───── INFORMATION SHOWN ─────
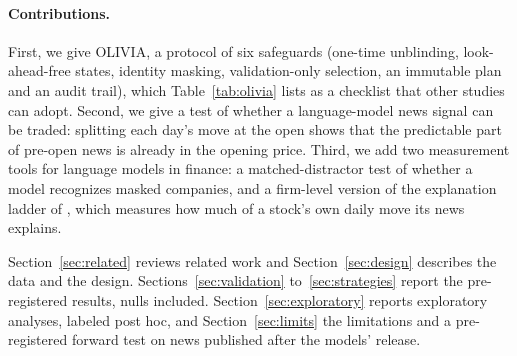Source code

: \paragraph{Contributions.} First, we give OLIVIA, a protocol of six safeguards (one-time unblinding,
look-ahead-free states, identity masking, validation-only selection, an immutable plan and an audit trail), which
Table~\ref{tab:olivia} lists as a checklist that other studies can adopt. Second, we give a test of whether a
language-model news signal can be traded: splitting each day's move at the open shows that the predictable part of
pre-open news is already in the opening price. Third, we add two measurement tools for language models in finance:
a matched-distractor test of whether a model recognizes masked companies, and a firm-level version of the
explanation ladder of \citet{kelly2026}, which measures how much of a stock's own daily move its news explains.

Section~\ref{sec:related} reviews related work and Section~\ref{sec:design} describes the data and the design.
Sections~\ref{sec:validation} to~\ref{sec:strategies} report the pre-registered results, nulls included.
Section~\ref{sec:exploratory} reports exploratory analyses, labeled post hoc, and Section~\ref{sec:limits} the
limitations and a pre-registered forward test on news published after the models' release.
─────
───── INFORMATION SHOWN ─────
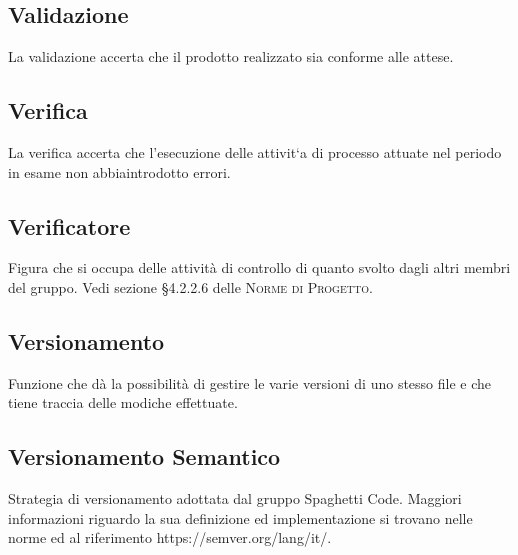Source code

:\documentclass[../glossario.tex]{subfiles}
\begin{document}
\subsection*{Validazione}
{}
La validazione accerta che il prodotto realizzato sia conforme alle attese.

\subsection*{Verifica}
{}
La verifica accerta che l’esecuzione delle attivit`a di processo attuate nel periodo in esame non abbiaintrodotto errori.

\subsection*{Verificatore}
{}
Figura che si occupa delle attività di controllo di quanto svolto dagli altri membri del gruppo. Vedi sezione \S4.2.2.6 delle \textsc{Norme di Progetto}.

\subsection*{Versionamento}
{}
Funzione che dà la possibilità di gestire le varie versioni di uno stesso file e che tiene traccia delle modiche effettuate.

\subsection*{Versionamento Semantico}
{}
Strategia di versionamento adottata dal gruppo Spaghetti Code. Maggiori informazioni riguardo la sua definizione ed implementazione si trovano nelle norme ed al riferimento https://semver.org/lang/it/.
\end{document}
─────
───── INFORMATION SHOWN ─────
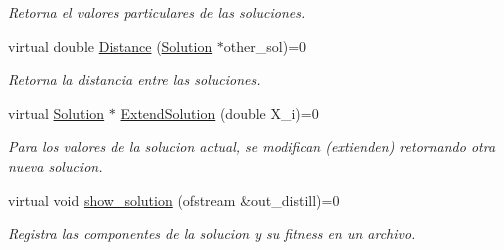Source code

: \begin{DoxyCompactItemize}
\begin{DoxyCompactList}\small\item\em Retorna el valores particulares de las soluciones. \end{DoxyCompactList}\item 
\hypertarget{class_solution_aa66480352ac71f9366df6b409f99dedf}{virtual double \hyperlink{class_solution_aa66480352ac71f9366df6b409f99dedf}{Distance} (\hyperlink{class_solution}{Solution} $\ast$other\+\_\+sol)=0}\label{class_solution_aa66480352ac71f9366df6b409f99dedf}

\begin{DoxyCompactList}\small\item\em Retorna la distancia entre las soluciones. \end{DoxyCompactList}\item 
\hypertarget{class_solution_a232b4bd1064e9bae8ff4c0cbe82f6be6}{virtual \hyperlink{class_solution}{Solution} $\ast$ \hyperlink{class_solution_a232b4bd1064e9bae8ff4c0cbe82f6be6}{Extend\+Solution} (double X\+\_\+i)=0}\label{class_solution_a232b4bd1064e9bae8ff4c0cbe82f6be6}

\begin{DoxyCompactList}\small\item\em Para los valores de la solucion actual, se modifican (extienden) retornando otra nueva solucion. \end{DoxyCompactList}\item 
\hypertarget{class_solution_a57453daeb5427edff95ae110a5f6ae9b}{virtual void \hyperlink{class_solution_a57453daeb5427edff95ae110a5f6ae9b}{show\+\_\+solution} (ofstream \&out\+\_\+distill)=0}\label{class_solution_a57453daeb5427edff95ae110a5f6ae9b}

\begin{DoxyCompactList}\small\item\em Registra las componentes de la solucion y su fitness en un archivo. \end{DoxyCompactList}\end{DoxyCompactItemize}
─────
» TO DO
Retype only this portion of the data above: the line containing "a test of whether a", the line containing "a matched-distractor test", and all lines between them, exactly.

» OUTPUT FOR THIS TASK
Table~\ref{tab:olivia} lists as a checklist that other studies can adopt. Second, we give a test of whether a
language-model news signal can be traded: splitting each day's move at the open shows that the predictable part of
pre-open news is already in the opening price. Third, we add two measurement tools for language models in finance:
a matched-distractor test of whether a model recognizes masked companies, and a firm-level version of the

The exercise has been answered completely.